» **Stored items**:
★ ★ ★ ★

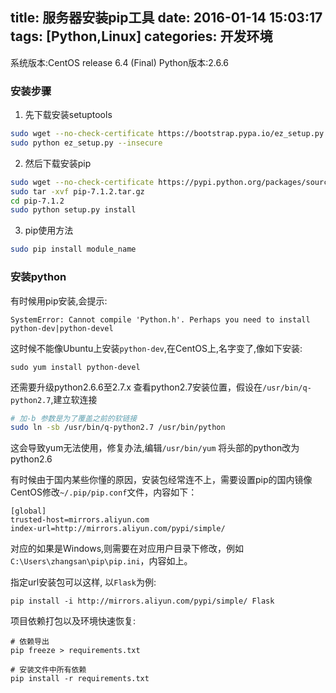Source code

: ﻿title: 服务器安装pip工具
date: 2016-01-14 15:03:17
tags: [Python,Linux]
categories: 开发环境
---

系统版本:CentOS release 6.4 (Final)
Python版本:2.6.6

### 安装步骤
1. 先下载安装setuptools
```bash
sudo wget --no-check-certificate https://bootstrap.pypa.io/ez_setup.py
sudo python ez_setup.py --insecure
```
2. 然后下载安装pip
```bash
sudo wget --no-check-certificate https://pypi.python.org/packages/source/p/pip/pip-7.1.2.tar.gz
sudo tar -xvf pip-7.1.2.tar.gz
cd pip-7.1.2
sudo python setup.py install
```

3. pip使用方法
```bash
sudo pip install module_name
```

### 安装python
有时候用pip安装,会提示:
```
SystemError: Cannot compile 'Python.h'. Perhaps you need to install python-dev|python-devel
```
这时候不能像Ubuntu上安装`python-dev`,在CentOS上,名字变了,像如下安装:
```
sudo yum install python-devel
```

还需要升级python2.6.6至2.7.x
查看python2.7安装位置，假设在`/usr/bin/q-python2.7`,建立软连接
```bash
# 加-b 参数是为了覆盖之前的软链接
sudo ln -sb /usr/bin/q-python2.7 /usr/bin/python
```
这会导致yum无法使用，修复办法,编辑`/usr/bin/yum`
将头部的python改为python2.6

有时候由于国内某些你懂的原因，安装包经常连不上，需要设置pip的国内镜像CentOS修改`~/.pip/pip.conf`文件，内容如下：
```
[global]
trusted-host=mirrors.aliyun.com
index-url=http://mirrors.aliyun.com/pypi/simple/
```
对应的如果是Windows,则需要在对应用户目录下修改，例如`C:\Users\zhangsan\pip\pip.ini`，内容如上。

指定url安装包可以这样, 以`Flask`为例:
```
pip install -i http://mirrors.aliyun.com/pypi/simple/ Flask
```

项目依赖打包以及环境快速恢复:
```
# 依赖导出
pip freeze > requirements.txt

# 安装文件中所有依赖
pip install -r requirements.txt
```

★ ★ ★ ★

» **Problem**: Please report the number of lines in the data that include the word "check", and add no other text.

» **Exercise solution**: 2